(Given data Opens)

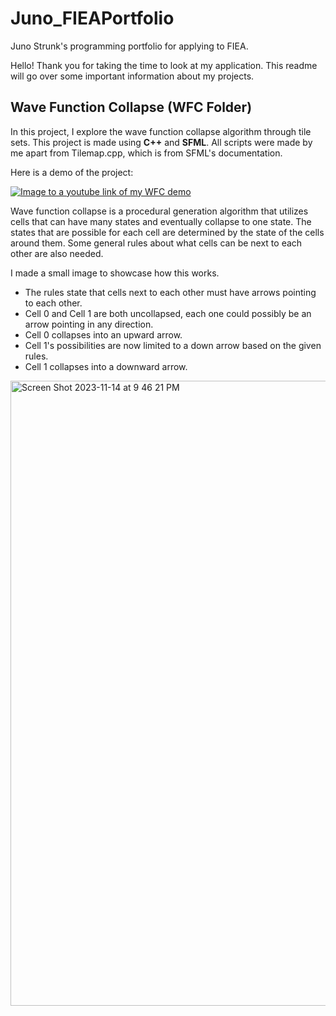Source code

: # Juno_FIEAPortfolio
Juno Strunk's programming portfolio for applying to FIEA.

Hello! Thank you for taking the time to look at my application. This readme will go over some important information about my projects.

## Wave Function Collapse (WFC Folder)
In this project, I explore the wave function collapse algorithm through tile sets. This project is made using **C++** and **SFML**. All scripts were made by me apart from Tilemap.cpp, which is from SFML's documentation.

Here is a demo of the project:

[![Image to a youtube link of my WFC demo](https://img.youtube.com/vi/cnrVNLI1Ivk/0.jpg)](https://www.youtube.com/watch?v=cnrVNLI1Ivk)

Wave function collapse is a procedural generation algorithm that utilizes cells that can have many states and eventually collapse to one state. The states that are possible for each cell are determined by the state of the cells around them. Some general rules about what cells can be next to each other are also needed.

I made a small image to showcase how this works.
- The rules state that cells next to each other must have arrows pointing to each other.
- Cell 0 and Cell 1 are both uncollapsed, each one could possibly be an arrow pointing in any direction.
- Cell 0 collapses into an upward arrow.
- Cell 1's possibilities are now limited to a down arrow based on the given rules.
- Cell 1 collapses into a downward arrow.

<img width="1000" alt="Screen Shot 2023-11-14 at 9 46 21 PM" src="https://github.com/JunoStrunk/Juno_FIEAPortfolio/assets/98421780/9a0658af-c13d-44a6-a336-4261d434854d">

(Given data Closes)

- [What you have to do]: Nothing but the lines from the one with "- Cell 1's possibilities" through the final line of the data above should be output, exactly as written.

- [Written answer]:
- Cell 1's possibilities are now limited to a down arrow based on the given rules.
- Cell 1 collapses into a downward arrow.

<img width="1000" alt="Screen Shot 2023-11-14 at 9 46 21 PM" src="https://github.com/JunoStrunk/Juno_FIEAPortfolio/assets/98421780/9a0658af-c13d-44a6-a336-4261d434854d">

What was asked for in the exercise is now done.